Mais il est très vite l’objet des attaques des privilégiés, et d’abord au sein du parlement : les nobles de robe refusent l’enregistrement de l’édit fiscal. Quand, contraints, ils l’acceptent, l’opposition se transporte en province, dans les états. Ces assemblées des ordres, que domine l’aristocratie, prétendent, au nom des « libertés » consenties par la royauté au temps de leur rattachement au royaume, avoir le droit de consentir ou non les impôts nouveaux. C’est les cas du Languedoc, de la Bourgogne, de la Provence et de l’Artois comme de la Bretagne. Le gouvernement royal se montre d’abord ferme ; la dissolution des états du Languedoc et l’exil des meneurs bretons arrêtent la résistance.

Puis Machault se tourne vers le clergé. Il estime à 114 millions le revenu imposable de l’ordre, soit plus de 5 millions de livres pour le vingtième. Or, le clergé n’a contribué jusqu’ici aux charges de l’État que pour 182 millions, soit 3 655 000 livres par an. Aussi, en plus « du don gratuit », Machault réclame à l’Assemblée du clergé, au nom de la royauté, une somme de plus de 7 millions. Prétextant le péril où la « philosophie » du siècle met l’Église, le clergé refuse de se laisser affaiblir dans ses biens et vote des « remontrances » au roi. Le 20 septembre 1750, l’Assemblée est dissoute par lettre de cachet.

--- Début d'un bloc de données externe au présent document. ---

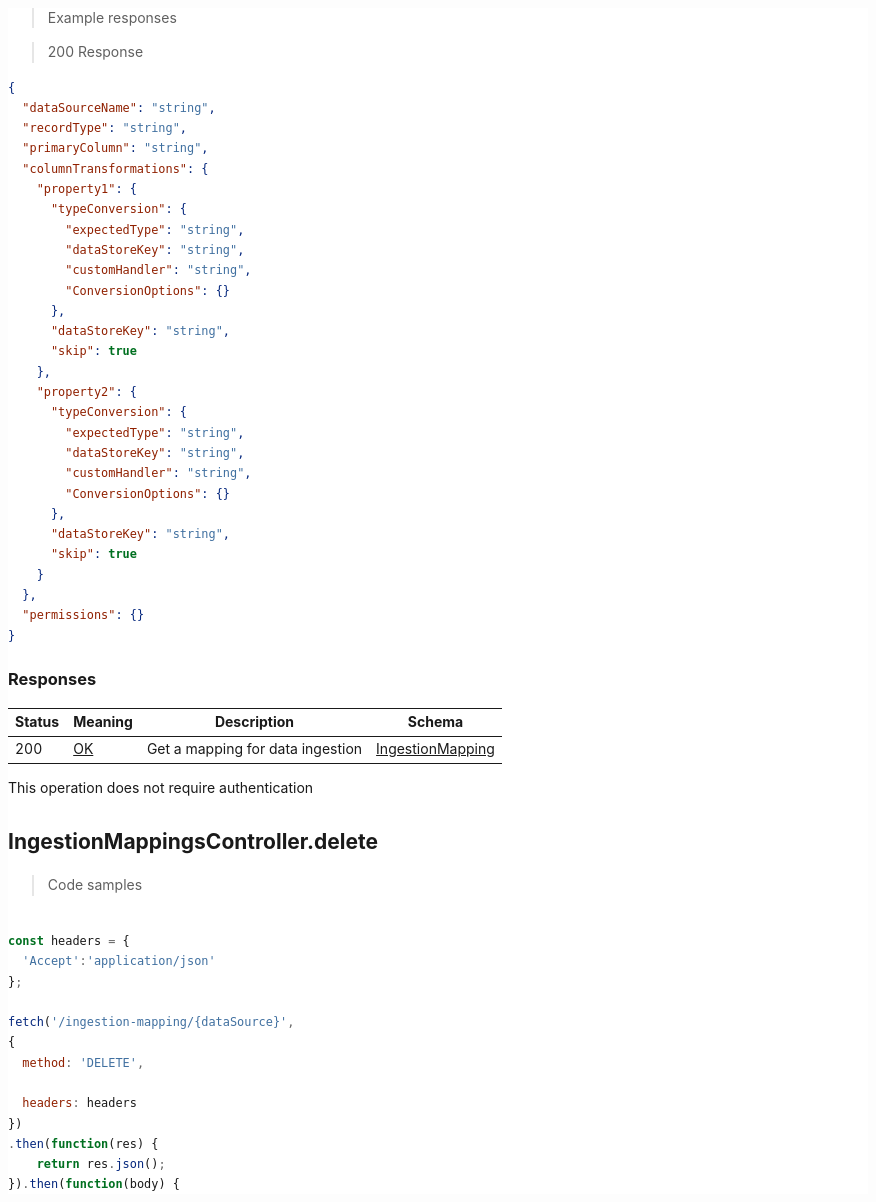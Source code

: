 > Example responses

> 200 Response

```json
{
  "dataSourceName": "string",
  "recordType": "string",
  "primaryColumn": "string",
  "columnTransformations": {
    "property1": {
      "typeConversion": {
        "expectedType": "string",
        "dataStoreKey": "string",
        "customHandler": "string",
        "ConversionOptions": {}
      },
      "dataStoreKey": "string",
      "skip": true
    },
    "property2": {
      "typeConversion": {
        "expectedType": "string",
        "dataStoreKey": "string",
        "customHandler": "string",
        "ConversionOptions": {}
      },
      "dataStoreKey": "string",
      "skip": true
    }
  },
  "permissions": {}
}
```

<h3 id="ingestionmappingscontroller.get-responses">Responses</h3>

|Status|Meaning|Description|Schema|
|---|---|---|---|
|200|[OK](https://tools.ietf.org/html/rfc7231#section-6.3.1)|Get a mapping for data ingestion|[IngestionMapping](#schemaingestionmapping)|

<aside class="success">
This operation does not require authentication
</aside>

## IngestionMappingsController.delete

<a id="opIdIngestionMappingsController.delete"></a>

> Code samples

```javascript

const headers = {
  'Accept':'application/json'
};

fetch('/ingestion-mapping/{dataSource}',
{
  method: 'DELETE',

  headers: headers
})
.then(function(res) {
    return res.json();
}).then(function(body) {
```
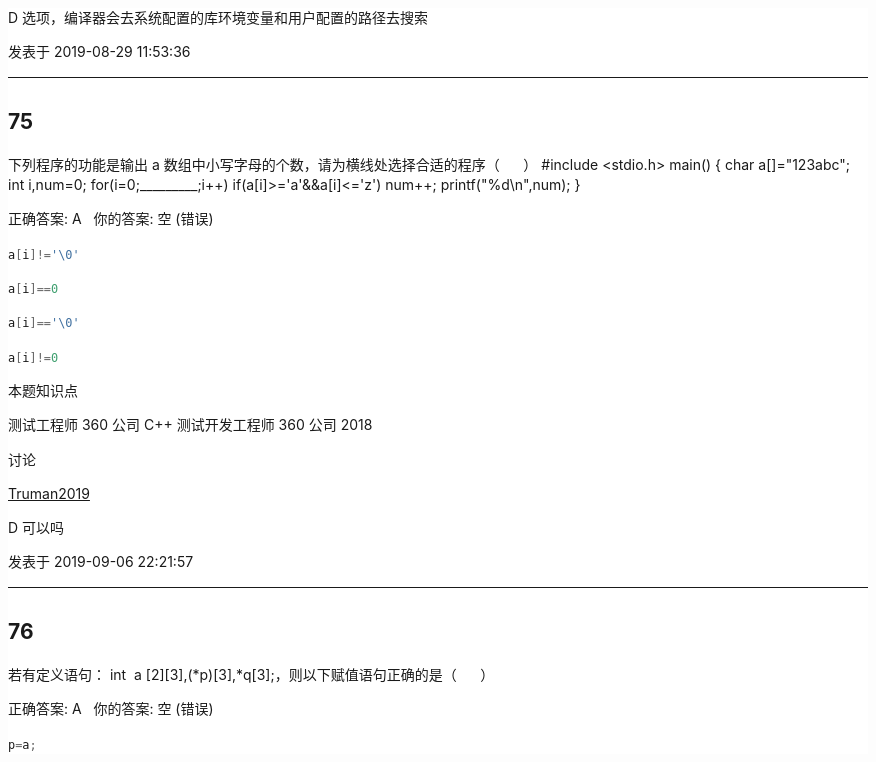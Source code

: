 D 选项，编译器会去系统配置的库环境变量和用户配置的路径去搜索

发表于 2019-08-29 11:53:36

* * *

## 75

下列程序的功能是输出 a 数组中小写字母的个数，请为横线处选择合适的程序（      ）
#include <stdio.h>
main()
{ char a[]="123abc";
int i,num=0;
for(i=0;_________;i++)
if(a[i]>='a'&&a[i]<='z') num++;
printf("%d\n",num);
}

正确答案: A   你的答案: 空 (错误)

```cpp
a[i]!='\0'
```

```cpp
a[i]==0
```

```cpp
a[i]=='\0'
```

```cpp
a[i]!=0
```

本题知识点

测试工程师 360 公司 C++ 测试开发工程师 360 公司 2018

讨论

[Truman2019](https://www.nowcoder.com/profile/367562695)

D 可以吗

发表于 2019-09-06 22:21:57

* * *

## 76

若有定义语句：
int  a [2][3],(*p)[3],*q[3];，则以下赋值语句正确的是（      ）

正确答案: A   你的答案: 空 (错误)

```cpp
p=a;
```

Succès sans lendemain : un parti se forme à la Cour, autour de la famille royale et de Marc Pierre de Voyer, comte d’Argenson (1696-1764) ; le père Griffet, qui dirige les exercices préparatoires du jubilé, gagne l’esprit de Louis XV*. Le roi dispense le clergé du supplément au don gratuit, puis de l’impôt du vingtième (1751). En 1754, Machault est écarté des Finances, mais, garde des Sceaux depuis 1750, il devient secrétaire d’État à la Marine. Il intensifie la construction navale en vue d’un conflit éventuel contre l’Angleterre. Il pousse à l’entente avec Vienne.